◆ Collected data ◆
┄┄┄┄┄┄┄┄┄┄┄┄┄┄┄┄┄┄┄┄

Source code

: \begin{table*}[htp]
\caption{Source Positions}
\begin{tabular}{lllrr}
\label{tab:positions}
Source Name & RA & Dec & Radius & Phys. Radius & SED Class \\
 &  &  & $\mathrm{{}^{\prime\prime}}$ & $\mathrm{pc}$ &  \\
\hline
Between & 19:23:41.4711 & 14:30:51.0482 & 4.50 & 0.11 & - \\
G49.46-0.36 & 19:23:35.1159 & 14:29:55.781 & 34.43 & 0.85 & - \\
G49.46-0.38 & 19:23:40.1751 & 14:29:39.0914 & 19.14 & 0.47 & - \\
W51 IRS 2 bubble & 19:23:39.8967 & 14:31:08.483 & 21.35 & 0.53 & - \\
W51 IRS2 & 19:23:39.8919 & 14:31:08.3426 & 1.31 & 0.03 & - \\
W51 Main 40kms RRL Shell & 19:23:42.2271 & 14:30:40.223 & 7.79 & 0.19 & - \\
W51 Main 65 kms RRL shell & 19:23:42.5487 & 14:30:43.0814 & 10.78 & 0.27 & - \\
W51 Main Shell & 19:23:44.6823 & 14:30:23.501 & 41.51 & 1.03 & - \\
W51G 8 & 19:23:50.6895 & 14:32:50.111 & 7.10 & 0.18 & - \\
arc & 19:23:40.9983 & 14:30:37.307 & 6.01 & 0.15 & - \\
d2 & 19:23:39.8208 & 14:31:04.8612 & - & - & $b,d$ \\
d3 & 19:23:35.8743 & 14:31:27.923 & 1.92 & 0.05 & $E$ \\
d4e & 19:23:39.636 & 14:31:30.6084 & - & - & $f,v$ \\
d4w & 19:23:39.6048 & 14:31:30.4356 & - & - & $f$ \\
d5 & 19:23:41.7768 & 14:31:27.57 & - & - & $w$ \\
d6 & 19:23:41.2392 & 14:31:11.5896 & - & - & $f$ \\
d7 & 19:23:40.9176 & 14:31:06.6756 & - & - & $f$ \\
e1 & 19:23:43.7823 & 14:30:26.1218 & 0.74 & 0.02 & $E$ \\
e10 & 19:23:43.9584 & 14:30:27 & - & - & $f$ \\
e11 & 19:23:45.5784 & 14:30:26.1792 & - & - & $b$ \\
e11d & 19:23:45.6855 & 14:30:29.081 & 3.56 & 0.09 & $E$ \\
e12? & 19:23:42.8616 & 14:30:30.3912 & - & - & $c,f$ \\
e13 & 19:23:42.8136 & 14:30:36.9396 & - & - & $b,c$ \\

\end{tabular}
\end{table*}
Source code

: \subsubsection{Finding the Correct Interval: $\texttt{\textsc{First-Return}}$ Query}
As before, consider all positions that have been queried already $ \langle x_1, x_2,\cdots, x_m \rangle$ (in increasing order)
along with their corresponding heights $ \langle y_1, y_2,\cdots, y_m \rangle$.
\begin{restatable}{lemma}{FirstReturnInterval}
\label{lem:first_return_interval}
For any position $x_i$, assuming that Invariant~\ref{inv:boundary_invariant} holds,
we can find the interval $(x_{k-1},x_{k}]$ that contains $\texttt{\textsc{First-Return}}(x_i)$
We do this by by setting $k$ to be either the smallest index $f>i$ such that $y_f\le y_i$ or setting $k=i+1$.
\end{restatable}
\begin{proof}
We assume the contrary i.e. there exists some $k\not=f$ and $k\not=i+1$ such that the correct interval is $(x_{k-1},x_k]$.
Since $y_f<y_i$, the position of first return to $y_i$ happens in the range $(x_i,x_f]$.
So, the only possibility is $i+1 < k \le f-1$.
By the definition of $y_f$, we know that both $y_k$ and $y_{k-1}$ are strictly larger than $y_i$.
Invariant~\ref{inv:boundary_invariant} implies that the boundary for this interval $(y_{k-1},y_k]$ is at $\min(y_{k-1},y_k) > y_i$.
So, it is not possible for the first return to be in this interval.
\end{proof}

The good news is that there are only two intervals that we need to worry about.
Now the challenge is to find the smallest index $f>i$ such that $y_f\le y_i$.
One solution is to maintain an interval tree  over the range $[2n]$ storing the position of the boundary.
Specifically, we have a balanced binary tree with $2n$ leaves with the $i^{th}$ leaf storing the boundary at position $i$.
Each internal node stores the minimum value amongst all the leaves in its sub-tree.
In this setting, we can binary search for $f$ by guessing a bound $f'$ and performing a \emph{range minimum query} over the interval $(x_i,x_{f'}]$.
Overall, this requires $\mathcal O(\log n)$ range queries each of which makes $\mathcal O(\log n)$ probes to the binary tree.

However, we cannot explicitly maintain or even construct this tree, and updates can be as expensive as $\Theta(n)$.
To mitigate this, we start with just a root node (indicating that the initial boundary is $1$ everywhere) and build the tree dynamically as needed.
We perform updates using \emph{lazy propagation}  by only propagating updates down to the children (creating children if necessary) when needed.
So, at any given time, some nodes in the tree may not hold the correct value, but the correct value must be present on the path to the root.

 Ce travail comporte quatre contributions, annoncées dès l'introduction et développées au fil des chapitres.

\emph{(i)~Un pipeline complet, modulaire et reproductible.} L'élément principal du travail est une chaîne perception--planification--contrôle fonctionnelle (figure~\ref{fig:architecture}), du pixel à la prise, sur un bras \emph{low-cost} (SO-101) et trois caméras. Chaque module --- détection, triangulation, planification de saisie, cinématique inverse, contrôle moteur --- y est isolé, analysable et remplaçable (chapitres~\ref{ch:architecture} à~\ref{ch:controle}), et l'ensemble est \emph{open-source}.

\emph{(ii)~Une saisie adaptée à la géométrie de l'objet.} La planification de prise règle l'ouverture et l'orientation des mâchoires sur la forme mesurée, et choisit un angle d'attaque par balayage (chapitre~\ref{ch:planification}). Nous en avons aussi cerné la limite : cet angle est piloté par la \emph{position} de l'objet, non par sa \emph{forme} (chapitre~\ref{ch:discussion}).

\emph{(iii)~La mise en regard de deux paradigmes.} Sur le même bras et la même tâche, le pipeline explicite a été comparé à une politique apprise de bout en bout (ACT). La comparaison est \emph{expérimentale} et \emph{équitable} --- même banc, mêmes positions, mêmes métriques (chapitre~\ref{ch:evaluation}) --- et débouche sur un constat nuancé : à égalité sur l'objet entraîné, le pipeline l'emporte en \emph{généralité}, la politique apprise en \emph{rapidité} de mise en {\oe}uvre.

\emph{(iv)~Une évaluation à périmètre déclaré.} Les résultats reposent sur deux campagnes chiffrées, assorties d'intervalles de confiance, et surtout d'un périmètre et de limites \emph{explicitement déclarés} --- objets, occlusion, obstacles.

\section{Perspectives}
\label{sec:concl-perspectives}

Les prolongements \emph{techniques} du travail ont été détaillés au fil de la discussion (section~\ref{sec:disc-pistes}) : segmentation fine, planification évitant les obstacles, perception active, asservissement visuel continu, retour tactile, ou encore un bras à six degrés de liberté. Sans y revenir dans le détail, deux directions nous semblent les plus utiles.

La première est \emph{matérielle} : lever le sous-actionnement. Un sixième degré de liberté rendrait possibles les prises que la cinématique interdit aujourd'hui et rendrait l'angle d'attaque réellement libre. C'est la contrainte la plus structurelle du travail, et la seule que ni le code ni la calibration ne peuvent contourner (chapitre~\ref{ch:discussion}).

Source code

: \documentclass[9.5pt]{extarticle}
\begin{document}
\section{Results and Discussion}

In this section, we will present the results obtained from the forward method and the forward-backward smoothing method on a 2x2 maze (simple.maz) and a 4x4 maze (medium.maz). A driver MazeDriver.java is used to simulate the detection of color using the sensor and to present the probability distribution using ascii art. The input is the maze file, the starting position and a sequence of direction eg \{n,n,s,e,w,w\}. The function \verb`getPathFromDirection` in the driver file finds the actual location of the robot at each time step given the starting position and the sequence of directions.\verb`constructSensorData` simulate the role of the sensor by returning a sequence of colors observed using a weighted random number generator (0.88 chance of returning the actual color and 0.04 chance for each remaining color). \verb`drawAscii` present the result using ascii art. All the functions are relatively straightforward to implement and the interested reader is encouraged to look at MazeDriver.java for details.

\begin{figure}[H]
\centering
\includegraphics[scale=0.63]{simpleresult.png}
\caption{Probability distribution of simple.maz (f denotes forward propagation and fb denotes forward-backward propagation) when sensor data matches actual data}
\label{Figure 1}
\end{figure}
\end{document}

┄┄┄┄┄┄┄┄┄┄┄┄┄┄┄┄┄┄┄┄

◆ EXERCISE DIRECTIONS ◆
Copy out, exactly and alone, the lines of the entries above between the ones holding "e11d & 19:23:45.6855" and "We do this by", inclusive.

◆ ANSWER TO THIS PROBLEM ◆
e11d & 19:23:45.6855 & 14:30:29.081 & 3.56 & 0.09 & $E$ \\
e12? & 19:23:42.8616 & 14:30:30.3912 & - & - & $c,f$ \\
e13 & 19:23:42.8136 & 14:30:36.9396 & - & - & $b,c$ \\

\end{tabular}
\end{table*}
Source code

: \subsubsection{Finding the Correct Interval: $\texttt{\textsc{First-Return}}$ Query}
As before, consider all positions that have been queried already $ \langle x_1, x_2,\cdots, x_m \rangle$ (in increasing order)
along with their corresponding heights $ \langle y_1, y_2,\cdots, y_m \rangle$.
\begin{restatable}{lemma}{FirstReturnInterval}
\label{lem:first_return_interval}
For any position $x_i$, assuming that Invariant~\ref{inv:boundary_invariant} holds,
we can find the interval $(x_{k-1},x_{k}]$ that contains $\texttt{\textsc{First-Return}}(x_i)$
We do this by by setting $k$ to be either the smallest index $f>i$ such that $y_f\le y_i$ or setting $k=i+1$.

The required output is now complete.